**What you are asked to do**: Copy out each line of the entries below in which the string "coding" appears.

**Information provided**:
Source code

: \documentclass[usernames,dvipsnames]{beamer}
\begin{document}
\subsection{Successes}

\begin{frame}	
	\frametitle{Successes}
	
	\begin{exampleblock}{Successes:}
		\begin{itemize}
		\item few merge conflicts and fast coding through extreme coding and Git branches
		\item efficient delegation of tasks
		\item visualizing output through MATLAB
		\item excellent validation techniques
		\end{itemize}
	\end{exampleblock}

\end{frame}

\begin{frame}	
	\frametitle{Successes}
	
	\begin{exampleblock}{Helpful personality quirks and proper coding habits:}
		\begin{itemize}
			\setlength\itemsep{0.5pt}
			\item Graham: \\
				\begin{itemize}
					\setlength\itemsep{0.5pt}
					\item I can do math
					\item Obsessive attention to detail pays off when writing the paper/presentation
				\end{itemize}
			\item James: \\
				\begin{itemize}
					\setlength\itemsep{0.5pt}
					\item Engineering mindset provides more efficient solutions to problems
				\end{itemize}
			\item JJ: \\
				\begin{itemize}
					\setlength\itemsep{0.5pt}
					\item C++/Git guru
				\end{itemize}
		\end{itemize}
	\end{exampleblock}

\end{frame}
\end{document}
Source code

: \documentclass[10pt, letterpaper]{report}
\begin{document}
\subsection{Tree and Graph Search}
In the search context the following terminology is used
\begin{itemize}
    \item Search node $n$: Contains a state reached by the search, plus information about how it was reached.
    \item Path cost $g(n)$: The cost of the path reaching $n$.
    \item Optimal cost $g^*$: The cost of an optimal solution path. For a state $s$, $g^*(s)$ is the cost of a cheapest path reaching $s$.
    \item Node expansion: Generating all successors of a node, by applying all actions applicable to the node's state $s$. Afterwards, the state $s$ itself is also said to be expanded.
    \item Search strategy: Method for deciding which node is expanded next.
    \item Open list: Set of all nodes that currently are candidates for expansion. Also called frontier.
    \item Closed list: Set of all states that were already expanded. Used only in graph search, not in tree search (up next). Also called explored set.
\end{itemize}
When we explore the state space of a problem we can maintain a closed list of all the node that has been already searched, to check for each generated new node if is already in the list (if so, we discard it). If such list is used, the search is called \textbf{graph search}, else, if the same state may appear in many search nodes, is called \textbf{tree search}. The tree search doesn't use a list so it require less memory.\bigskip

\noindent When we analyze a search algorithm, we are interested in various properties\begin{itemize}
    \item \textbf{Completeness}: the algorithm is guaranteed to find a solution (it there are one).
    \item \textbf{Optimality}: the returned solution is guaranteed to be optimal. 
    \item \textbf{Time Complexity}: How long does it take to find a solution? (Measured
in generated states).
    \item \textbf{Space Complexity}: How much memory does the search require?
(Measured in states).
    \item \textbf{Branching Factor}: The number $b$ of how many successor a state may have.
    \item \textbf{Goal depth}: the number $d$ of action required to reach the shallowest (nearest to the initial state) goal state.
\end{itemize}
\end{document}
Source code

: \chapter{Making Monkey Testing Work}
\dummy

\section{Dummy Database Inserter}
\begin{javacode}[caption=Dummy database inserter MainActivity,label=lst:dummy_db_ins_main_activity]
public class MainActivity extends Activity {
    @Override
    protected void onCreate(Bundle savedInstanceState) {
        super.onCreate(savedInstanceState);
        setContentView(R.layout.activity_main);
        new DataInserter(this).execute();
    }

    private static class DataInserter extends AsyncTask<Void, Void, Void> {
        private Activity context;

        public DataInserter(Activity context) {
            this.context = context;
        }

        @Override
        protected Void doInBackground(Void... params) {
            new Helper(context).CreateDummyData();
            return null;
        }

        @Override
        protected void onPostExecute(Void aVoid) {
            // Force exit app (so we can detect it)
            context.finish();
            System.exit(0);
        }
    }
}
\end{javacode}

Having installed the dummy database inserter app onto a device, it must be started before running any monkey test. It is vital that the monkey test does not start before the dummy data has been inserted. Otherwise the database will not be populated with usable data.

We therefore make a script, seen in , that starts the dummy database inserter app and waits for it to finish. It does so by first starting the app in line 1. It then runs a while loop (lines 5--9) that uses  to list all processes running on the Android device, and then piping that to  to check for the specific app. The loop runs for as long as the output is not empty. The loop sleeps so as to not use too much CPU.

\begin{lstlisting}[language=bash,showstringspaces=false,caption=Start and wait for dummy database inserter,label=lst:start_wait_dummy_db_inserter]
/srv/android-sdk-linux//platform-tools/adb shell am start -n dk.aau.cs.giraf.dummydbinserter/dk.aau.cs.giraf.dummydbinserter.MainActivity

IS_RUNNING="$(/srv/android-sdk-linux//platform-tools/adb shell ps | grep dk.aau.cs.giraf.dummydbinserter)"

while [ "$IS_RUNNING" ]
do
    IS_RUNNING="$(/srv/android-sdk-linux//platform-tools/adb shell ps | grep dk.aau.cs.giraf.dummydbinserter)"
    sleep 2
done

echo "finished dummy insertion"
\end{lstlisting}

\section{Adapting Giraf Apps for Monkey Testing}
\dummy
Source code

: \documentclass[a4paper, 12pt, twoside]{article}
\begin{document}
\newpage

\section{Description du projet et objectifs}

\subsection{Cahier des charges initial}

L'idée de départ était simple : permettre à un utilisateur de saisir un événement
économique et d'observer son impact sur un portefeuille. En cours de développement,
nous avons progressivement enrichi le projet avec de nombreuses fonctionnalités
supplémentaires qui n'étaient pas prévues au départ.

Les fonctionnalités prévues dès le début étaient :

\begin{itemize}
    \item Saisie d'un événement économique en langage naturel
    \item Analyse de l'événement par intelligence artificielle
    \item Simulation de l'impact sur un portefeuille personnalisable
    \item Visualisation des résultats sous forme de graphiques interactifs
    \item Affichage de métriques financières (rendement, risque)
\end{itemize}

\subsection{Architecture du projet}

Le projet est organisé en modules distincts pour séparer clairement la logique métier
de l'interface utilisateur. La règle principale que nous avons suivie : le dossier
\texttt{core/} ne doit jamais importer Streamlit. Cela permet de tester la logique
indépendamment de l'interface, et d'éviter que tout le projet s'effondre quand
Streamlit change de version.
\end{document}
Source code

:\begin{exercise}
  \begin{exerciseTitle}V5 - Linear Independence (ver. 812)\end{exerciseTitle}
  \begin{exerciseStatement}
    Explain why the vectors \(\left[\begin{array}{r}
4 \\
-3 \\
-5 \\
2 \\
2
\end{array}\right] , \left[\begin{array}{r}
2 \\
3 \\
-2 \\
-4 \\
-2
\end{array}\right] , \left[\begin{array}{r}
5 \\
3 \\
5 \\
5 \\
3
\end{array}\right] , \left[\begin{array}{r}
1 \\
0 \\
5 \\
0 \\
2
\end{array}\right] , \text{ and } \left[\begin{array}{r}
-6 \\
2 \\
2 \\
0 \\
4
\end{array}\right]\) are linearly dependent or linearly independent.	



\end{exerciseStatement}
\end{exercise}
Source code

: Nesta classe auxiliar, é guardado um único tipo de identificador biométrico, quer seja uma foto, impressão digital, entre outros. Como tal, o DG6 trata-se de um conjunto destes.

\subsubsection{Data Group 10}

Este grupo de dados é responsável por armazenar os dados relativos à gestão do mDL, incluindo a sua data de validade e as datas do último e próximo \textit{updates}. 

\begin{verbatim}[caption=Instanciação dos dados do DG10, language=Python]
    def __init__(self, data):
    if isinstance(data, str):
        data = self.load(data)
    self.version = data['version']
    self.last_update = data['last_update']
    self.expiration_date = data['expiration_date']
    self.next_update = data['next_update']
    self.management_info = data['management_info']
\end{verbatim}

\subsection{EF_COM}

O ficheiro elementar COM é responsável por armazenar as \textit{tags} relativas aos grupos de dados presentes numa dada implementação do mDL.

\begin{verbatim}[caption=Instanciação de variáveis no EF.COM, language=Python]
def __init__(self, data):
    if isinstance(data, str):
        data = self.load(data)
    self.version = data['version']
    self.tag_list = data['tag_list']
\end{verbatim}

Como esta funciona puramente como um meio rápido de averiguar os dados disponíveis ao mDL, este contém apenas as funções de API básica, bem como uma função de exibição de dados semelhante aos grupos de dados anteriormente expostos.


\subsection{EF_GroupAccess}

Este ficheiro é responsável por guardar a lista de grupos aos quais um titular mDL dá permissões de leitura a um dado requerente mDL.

**Task response**:
		\item few merge conflicts and fast coding through extreme coding and Git branches
	\begin{exampleblock}{Helpful personality quirks and proper coding habits:}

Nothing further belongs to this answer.